While not the flashiest, this application of Ai is one that should not be overlooked. As the cryptocurrency market matures, most experts believe it will start to shape up similarly to more traditional markets, and the stability that Ai can bring to it will be invaluable, and will continue to help it stake its claim as a market worth devoting time and money to.
10. Ai successfully predicts prices for various traditional and emerging asset classes
Countless research papers have been published proving that Ai can dramatically outperform existing trading strategies and buy-and-hold portfolio on a wide range of asset classes, such as equities, futures, foreign exchange, emerging markets, and real estate.
- A study by Krauss, Do, and Huck titled “Deep neural networks, gradient-boosted trees, random forests: Statistical arbitrage on the S&P 500”, previously mentioned above, was published in the European Journal of Operational Research in October 2016. Researchers found that machine learning algorithms generated much higher absolute returns, coupled with higher Sharpe ratio futures.
- A study by Lukas Schulze-Roebbecke titled “Using Artificial Neural Networks to generate trading signals for crude oil, copper, and gold futures” was published in July 2016. The study found that artificial neural networks could yield significant returns with low standard deviation for copper futures.
- A study by Jinxing Han Gould titled “Forex prediction using an artificial intelligence system” was published in December 2004 as a thesis for Oklahoma State University. The study found that back-propagation neural network Forex rates can be predicted, allowing maximal profits.

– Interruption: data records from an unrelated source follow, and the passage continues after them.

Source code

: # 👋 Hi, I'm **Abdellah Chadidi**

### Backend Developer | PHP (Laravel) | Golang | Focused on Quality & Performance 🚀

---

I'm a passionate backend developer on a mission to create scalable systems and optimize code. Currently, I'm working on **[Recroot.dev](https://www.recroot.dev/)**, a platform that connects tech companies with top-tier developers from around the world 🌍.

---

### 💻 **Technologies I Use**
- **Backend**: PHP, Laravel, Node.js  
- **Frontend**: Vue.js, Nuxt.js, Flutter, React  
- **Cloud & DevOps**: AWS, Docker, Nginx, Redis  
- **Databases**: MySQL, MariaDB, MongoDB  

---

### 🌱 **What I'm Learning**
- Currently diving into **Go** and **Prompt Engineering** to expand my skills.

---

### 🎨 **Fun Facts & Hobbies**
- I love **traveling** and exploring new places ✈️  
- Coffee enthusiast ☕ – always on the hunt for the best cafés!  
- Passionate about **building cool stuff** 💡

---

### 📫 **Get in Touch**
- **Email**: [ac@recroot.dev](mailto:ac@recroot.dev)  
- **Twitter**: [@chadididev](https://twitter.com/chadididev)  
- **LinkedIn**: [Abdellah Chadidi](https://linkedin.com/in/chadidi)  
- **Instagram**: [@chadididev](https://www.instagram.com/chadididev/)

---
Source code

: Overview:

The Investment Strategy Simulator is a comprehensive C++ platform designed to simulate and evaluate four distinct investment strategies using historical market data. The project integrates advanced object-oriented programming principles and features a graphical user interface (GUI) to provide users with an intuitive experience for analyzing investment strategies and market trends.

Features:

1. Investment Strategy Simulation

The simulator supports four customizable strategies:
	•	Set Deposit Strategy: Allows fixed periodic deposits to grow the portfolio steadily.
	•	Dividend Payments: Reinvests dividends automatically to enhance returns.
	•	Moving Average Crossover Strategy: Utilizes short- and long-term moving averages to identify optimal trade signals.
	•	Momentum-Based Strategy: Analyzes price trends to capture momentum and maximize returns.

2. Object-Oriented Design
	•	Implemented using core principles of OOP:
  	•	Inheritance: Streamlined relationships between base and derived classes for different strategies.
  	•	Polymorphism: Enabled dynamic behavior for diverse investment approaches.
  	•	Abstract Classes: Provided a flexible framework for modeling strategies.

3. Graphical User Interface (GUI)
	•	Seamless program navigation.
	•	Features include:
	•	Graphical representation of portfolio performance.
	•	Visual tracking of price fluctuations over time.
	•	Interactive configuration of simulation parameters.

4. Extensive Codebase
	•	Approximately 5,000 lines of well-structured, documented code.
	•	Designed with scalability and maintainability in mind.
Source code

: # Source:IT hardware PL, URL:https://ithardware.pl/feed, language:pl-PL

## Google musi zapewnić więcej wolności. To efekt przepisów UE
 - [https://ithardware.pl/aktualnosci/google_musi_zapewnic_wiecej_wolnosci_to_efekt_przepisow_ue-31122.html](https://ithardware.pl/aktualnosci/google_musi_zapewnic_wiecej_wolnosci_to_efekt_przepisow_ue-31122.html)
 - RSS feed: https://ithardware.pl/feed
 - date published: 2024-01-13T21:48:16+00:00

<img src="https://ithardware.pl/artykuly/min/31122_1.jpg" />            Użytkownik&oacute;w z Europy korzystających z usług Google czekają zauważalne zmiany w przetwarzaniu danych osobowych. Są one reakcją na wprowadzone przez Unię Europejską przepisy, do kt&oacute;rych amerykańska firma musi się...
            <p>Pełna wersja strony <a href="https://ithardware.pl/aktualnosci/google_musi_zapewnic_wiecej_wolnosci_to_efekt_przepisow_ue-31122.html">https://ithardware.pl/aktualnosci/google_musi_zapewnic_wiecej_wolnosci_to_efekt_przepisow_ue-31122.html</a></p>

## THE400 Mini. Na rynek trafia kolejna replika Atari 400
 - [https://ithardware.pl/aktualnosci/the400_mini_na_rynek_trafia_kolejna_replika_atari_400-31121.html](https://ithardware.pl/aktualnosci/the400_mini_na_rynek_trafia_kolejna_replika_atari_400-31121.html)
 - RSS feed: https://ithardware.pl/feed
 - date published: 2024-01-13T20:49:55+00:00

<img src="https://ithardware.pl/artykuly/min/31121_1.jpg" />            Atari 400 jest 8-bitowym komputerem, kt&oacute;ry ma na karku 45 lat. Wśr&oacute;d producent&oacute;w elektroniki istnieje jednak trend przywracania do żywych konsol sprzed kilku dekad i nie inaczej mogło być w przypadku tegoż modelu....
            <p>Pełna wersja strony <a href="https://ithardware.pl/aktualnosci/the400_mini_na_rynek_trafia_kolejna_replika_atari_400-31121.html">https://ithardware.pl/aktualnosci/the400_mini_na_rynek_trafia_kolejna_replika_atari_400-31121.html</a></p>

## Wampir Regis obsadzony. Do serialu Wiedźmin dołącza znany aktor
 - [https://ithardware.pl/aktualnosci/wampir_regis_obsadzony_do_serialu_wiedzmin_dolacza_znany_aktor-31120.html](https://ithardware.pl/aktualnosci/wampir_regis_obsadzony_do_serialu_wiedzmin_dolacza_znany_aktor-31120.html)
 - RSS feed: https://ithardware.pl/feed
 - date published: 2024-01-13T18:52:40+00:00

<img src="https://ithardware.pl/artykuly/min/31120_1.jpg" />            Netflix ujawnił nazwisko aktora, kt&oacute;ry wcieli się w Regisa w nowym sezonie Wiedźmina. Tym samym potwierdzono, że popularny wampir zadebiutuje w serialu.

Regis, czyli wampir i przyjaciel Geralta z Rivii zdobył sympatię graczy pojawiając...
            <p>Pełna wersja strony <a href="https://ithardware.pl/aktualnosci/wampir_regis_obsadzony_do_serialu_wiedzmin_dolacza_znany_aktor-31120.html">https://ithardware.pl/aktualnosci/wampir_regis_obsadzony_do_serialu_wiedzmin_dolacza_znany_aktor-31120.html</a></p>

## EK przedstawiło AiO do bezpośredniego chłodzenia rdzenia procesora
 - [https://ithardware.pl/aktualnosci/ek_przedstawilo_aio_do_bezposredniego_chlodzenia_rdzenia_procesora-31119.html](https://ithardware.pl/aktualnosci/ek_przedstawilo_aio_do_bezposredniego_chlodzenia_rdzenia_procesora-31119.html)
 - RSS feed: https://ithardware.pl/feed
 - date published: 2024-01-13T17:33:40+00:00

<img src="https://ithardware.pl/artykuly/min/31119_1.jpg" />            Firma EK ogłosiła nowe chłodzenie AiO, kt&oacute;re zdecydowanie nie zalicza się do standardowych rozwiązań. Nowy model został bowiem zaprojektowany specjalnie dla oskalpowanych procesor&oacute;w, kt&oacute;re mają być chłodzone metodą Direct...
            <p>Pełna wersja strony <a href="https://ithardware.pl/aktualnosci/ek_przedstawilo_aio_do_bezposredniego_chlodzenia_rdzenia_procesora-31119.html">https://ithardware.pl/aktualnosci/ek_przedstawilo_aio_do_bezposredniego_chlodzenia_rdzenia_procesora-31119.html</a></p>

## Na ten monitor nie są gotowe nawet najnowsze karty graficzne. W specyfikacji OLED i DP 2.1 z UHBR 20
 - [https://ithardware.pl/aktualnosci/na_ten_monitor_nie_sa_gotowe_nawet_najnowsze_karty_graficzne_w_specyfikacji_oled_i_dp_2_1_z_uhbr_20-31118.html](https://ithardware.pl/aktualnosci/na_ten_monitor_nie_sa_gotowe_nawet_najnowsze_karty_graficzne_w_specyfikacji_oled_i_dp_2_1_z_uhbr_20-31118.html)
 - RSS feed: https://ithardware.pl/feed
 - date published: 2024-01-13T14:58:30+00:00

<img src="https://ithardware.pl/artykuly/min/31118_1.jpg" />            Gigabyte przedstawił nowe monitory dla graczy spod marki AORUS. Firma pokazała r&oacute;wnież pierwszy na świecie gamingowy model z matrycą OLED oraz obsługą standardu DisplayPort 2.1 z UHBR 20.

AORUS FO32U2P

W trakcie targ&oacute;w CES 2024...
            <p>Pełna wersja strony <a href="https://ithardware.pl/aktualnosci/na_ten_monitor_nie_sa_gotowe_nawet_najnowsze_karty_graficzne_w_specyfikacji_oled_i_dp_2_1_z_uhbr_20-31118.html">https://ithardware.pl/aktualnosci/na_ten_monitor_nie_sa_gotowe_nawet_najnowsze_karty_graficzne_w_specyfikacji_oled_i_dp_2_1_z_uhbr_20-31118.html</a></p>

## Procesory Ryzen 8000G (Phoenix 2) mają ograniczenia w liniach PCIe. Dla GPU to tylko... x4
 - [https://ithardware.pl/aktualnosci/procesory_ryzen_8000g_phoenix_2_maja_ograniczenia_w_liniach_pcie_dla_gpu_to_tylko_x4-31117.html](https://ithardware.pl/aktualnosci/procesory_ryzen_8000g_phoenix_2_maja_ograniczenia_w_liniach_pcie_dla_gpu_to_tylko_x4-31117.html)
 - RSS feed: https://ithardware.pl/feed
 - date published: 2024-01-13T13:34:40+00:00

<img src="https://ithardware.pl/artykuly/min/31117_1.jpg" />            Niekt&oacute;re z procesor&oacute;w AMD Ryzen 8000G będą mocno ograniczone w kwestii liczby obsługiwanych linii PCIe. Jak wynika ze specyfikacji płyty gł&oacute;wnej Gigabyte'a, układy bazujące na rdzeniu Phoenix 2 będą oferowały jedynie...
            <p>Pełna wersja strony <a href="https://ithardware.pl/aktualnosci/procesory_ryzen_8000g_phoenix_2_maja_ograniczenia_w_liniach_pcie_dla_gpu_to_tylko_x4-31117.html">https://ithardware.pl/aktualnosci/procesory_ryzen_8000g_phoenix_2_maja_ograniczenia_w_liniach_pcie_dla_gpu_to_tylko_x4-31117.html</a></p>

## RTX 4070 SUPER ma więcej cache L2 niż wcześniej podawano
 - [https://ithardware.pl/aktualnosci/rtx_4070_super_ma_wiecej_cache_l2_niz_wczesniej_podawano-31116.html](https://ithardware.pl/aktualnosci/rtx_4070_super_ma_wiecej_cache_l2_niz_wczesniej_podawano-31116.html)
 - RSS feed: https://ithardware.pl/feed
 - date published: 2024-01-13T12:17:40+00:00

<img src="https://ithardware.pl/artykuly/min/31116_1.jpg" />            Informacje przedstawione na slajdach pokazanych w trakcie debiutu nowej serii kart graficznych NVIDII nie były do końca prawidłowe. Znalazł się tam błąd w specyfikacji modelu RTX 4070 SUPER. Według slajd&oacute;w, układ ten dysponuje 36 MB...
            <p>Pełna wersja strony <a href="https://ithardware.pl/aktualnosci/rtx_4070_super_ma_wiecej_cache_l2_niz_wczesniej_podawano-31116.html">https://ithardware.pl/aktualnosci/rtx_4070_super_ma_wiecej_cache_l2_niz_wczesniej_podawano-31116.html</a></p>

- Kuang-Hsun Shih wrote a doctorate dissertation at Nova Southeastern University, mentioned above, titled “Taiwanese High-Tech Stocks: Using Artificial Neural Networks to Test Weak-Form Market Efficiency in the Taiwan Electronic Index and to Develop an Evaluation Model of Investment Strategy in Taiwanese Stock Markets” in 2003. The empirical results confirmed that neural trading systems fed with historical market data may produce superior information for the next trading day outperforming the buy-and-hold portfolio by more than 150% in just one year.

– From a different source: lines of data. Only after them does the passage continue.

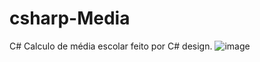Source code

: # csharp-Media
C# Calculo de média escolar feito por C# design.
![image](https://user-images.githubusercontent.com/110628541/206063987-aca8da98-ed88-411f-8468-8f48116527c7.png)

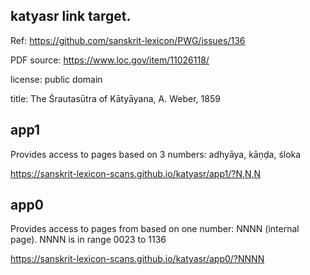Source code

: 
## katyasr link target.

Ref: https://github.com/sanskrit-lexicon/PWG/issues/136

PDF source: https://www.loc.gov/item/11026118/


license: public domain
      
title: The Śrautasūtra of Kātyāyana, A. Weber, 1859

## app1
Provides access to pages based on 3 numbers:
adhyāya, kāṇḍa, śloka

https://sanskrit-lexicon-scans.github.io/katyasr/app1/?N,N,N

## app0
Provides access to pages from based on one number: NNNN (internal page).
NNNN is in range 0023 to 1136

https://sanskrit-lexicon-scans.github.io/katyasr/app0/?NNNN



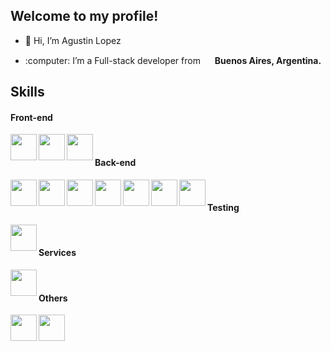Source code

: ## Welcome to my profile!
- 👋 Hi, I’m Agustin Lopez
- <p> :computer: I’m a Full-stack developer from <img width="15" src="https://upload.wikimedia.org/wikipedia/commons/4/48/Argentina_flag_icon.svg"/> <b>Buenos Aires, Argentina<b/>.<p/>

## Skills

#### Front-end
<img align="left" width="42px" src="https://cdn.jsdelivr.net/gh/devicons/devicon/icons/react/react-original.svg" />
<img align="left" width="42px" src="https://cdn.jsdelivr.net/gh/devicons/devicon@latest/icons/tailwindcss/tailwindcss-original.svg" />
<img align="left" width="42px" src="https://cdn.jsdelivr.net/gh/devicons/devicon@latest/icons/styledcomponents/styledcomponents-original-wordmark.svg" />

<br/>

#### Back-end
<img align="left" width="42px" src="https://cdn.jsdelivr.net/gh/devicons/devicon/icons/javascript/javascript-original.svg" />
<img align="left" width="42px" src="https://cdn.jsdelivr.net/gh/devicons/devicon/icons/nodejs/nodejs-original-wordmark.svg" />
<img align="left" width="42px" src="https://cdn.jsdelivr.net/gh/devicons/devicon/icons/express/express-original.svg" />
<img align="left" width="42px" src="https://cdn.jsdelivr.net/gh/devicons/devicon@latest/icons/ruby/ruby-original.svg" />   
<img align="left" width="42px" src="https://cdn.jsdelivr.net/gh/devicons/devicon@latest/icons/rails/rails-plain-wordmark.svg" />   
<img align="left" width="42px" src="https://cdn.jsdelivr.net/gh/devicons/devicon@latest/icons/graphql/graphql-plain.svg" />
<img align="left" width="42px" src="https://cdn.jsdelivr.net/gh/devicons/devicon/icons/postgresql/postgresql-original.svg" />          

<br/>

#### Testing
<img align="left" width="42px" src="https://cdn.jsdelivr.net/gh/devicons/devicon@latest/icons/cypressio/cypressio-original-wordmark.svg" />

<br/>

#### Services   
<img align="left" width="42px" src="https://upload.wikimedia.org/wikipedia/commons/thumb/9/93/Amazon_Web_Services_Logo.svg/512px-Amazon_Web_Services_Logo.svg.png" />

<br/>

#### Others
<img align="left" width="42px" src="https://cdn.jsdelivr.net/gh/devicons/devicon/icons/vscode/vscode-original.svg" />       
<img align="left" width="42px" src="https://cdn.jsdelivr.net/gh/devicons/devicon/icons/git/git-original.svg" />
          
          
<!---
AFLP2199/AFLP2199 is a ✨ special ✨ repository because its `README.md` (this file) appears on your GitHub profile.
You can click the Preview link to take a look at your changes.
--->
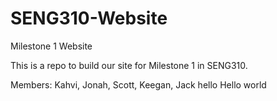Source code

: # SENG310-Website
Milestone 1 Website

This is a repo to build our site for Milestone 1 in SENG310.

Members: Kahvi, Jonah, Scott, Keegan, Jack
hello
Hello world 

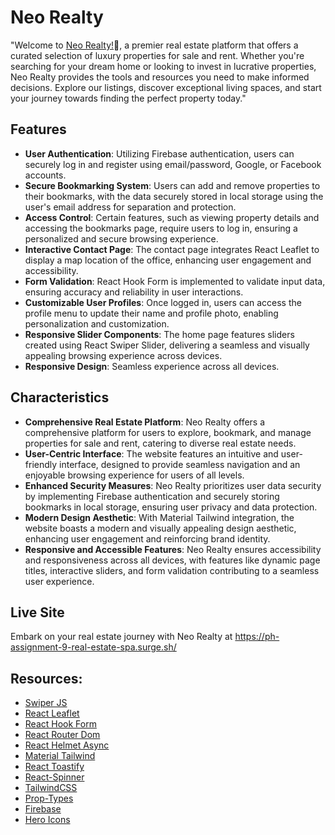 # Neo Realty

"Welcome to [Neo Realty!](https://ph-assignment-9-real-estate-spa.surge.sh/)🏡, a premier real estate platform that offers a curated selection of luxury properties for sale and rent. Whether you're searching for your dream home or looking to invest in lucrative properties, Neo Realty provides the tools and resources you need to make informed decisions. Explore our listings, discover exceptional living spaces, and start your journey towards finding the perfect property today."

## Features

- **User Authentication**: Utilizing Firebase authentication, users can securely log in and register using email/password, Google, or Facebook accounts.
- **Secure Bookmarking System**: Users can add and remove properties to their bookmarks, with the data securely stored in local storage using the user's email address for separation and protection.
- **Access Control**: Certain features, such as viewing property details and accessing the bookmarks page, require users to log in, ensuring a personalized and secure browsing experience.
- **Interactive Contact Page**: The contact page integrates React Leaflet to display a map location of the office, enhancing user engagement and accessibility.
- **Form Validation**: React Hook Form is implemented to validate input data, ensuring accuracy and reliability in user interactions.
- **Customizable User Profiles**: Once logged in, users can access the profile menu to update their name and profile photo, enabling personalization and customization.
- **Responsive Slider Components**: The home page features sliders created using React Swiper Slider, delivering a seamless and visually appealing browsing experience across devices.
- **Responsive Design**: Seamless experience across all devices.

## Characteristics

- **Comprehensive Real Estate Platform**: Neo Realty offers a comprehensive platform for users to explore, bookmark, and manage properties for sale and rent, catering to diverse real estate needs.
- **User-Centric Interface**: The website features an intuitive and user-friendly interface, designed to provide seamless navigation and an enjoyable browsing experience for users of all levels.
- **Enhanced Security Measures**: Neo Realty prioritizes user data security by implementing Firebase authentication and securely storing bookmarks in local storage, ensuring user privacy and data protection.
- **Modern Design Aesthetic**: With Material Tailwind integration, the website boasts a modern and visually appealing design aesthetic, enhancing user engagement and reinforcing brand identity.
- **Responsive and Accessible Features**: Neo Realty ensures accessibility and responsiveness across all devices, with features like dynamic page titles, interactive sliders, and form validation contributing to a seamless user experience.

## Live Site

Embark on your real estate journey with Neo Realty at https://ph-assignment-9-real-estate-spa.surge.sh/

## Resources:

- [Swiper JS](https://swiperjs.com/)
- [React Leaflet](https://react-leaflet.js.org/)
- [React Hook Form](https://react-hook-form.com/)
- [React Router Dom](https://reactrouter.com/en/main)
- [React Helmet Async](https://www.npmjs.com/package/react-helmet-async)
- [Material Tailwind](https://www.material-tailwind.com/)
- [React Toastify](https://fkhadra.github.io/react-toastify/introduction/)
- [React-Spinner](https://www.npmjs.com/package/react-spinners)
- [TailwindCSS](https://tailwindcss.com/)
- [Prop-Types](https://www.npmjs.com/package/prop-types)
- [Firebase](https://firebase.google.com/)
- [Hero Icons](https://heroicons.com/)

- Published in the Emerald Journal in November 2016, “A survey of property valuation approaches in Nigeria,” by Abidoye and Chan, presented valuable insights as to reasons why advanced valuation approaches, such as artificial neural networks and fuzzy logic, are more desirable compared to traditional methods. The article provided a table summarizing strengths of some of the machine learning algorithms used as advanced valuation methods for real estate properties. The findings were very positive for artificial intelligence’s future in real estate.
11. Ai-powered crypto portfolios consistently beat the market
Magnus Erik Hvass Pedersen, PhD in Engineering Science from University of Southampton, conducted a study titled “Artificial Intelligence for Long-Term Investing” in January 2016. The purpose of the study was to determine optimal portfolio allocation using AI model for long-term investing.
- Stocks of 40 U.S. companies, S&P 500 Index, and U.S. government bonds with one-year maturity were selected for the study. The results were quite staggering.
“Between 1995 and 2015, the Ai model outperformed the S&P 500 by about 18% per year on average. The Ai model performed especially well when stocks were extremely mispriced, e.g. during the Dot-Com bubble around year 2000 where stocks were generally overpriced, and then again during the financial crisis where stocks were generally very cheap.”
Cryptocurrency traders have a reputation of being emotional and impulsive, but they have certainly never willfully ignored any way to ensure better profits. Employing artificial intelligence is undoubtedly the most consistently successful strategy currently available in crypto, and the products that make it most easily available to the average crypto trader will end up on top.